Copy each line of the material below that includes the string "more".

[DATA FOR THE TASK]:
————

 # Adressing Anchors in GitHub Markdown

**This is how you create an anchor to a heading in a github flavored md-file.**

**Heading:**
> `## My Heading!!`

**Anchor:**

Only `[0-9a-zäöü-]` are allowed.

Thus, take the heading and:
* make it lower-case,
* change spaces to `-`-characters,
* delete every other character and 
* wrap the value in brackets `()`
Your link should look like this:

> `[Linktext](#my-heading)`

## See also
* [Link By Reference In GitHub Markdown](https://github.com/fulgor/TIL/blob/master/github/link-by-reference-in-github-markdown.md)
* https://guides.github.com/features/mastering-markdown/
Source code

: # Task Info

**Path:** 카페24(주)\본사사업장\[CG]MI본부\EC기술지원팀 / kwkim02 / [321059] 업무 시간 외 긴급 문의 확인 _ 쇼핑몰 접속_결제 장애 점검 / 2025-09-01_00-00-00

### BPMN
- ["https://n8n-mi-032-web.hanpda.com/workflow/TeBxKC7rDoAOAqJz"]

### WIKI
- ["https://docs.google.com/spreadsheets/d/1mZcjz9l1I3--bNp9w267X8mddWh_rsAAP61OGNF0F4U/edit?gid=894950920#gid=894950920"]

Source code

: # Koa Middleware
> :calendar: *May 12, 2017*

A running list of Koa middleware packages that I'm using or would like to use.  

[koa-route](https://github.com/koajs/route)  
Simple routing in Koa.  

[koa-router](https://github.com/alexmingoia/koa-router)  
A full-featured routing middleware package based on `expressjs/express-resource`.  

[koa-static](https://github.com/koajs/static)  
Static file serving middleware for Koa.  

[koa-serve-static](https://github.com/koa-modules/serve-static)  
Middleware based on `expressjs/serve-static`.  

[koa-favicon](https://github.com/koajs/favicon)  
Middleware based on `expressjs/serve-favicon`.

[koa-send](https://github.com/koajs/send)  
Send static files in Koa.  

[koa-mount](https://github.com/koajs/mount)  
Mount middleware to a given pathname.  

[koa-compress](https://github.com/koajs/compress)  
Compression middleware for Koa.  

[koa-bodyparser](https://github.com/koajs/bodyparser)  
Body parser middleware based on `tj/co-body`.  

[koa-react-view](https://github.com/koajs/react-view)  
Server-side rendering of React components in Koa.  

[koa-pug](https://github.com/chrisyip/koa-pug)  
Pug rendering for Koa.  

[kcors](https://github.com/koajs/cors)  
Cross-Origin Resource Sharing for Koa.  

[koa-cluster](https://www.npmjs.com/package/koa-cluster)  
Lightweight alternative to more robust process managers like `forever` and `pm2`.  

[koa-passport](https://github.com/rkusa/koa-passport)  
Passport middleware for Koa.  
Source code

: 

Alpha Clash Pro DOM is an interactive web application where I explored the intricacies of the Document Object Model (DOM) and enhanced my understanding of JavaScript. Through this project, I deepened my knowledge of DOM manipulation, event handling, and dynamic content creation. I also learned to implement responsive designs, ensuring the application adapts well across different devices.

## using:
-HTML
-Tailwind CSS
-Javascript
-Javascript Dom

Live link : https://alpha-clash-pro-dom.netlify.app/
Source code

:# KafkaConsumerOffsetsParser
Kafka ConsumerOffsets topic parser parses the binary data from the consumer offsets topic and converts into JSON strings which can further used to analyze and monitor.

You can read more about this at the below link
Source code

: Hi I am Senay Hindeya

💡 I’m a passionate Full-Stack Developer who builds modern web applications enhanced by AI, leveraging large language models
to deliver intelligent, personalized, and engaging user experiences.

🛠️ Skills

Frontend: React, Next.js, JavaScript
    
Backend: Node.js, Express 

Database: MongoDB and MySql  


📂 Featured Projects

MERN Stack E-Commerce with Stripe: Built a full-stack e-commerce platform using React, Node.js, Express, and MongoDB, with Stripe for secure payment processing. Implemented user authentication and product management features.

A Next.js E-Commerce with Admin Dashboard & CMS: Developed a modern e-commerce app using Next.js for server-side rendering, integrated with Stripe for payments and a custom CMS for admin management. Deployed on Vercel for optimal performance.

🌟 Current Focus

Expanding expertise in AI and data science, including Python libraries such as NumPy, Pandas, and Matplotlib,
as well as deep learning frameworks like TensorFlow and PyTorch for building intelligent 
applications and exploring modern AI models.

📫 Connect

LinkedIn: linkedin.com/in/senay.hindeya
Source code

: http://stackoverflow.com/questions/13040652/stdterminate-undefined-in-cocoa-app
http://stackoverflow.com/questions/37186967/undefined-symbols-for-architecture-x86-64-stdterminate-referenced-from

————

[EXERCISE OUTPUT]:
Lightweight alternative to more robust process managers like `forever` and `pm2`.  
You can read more about this at the below link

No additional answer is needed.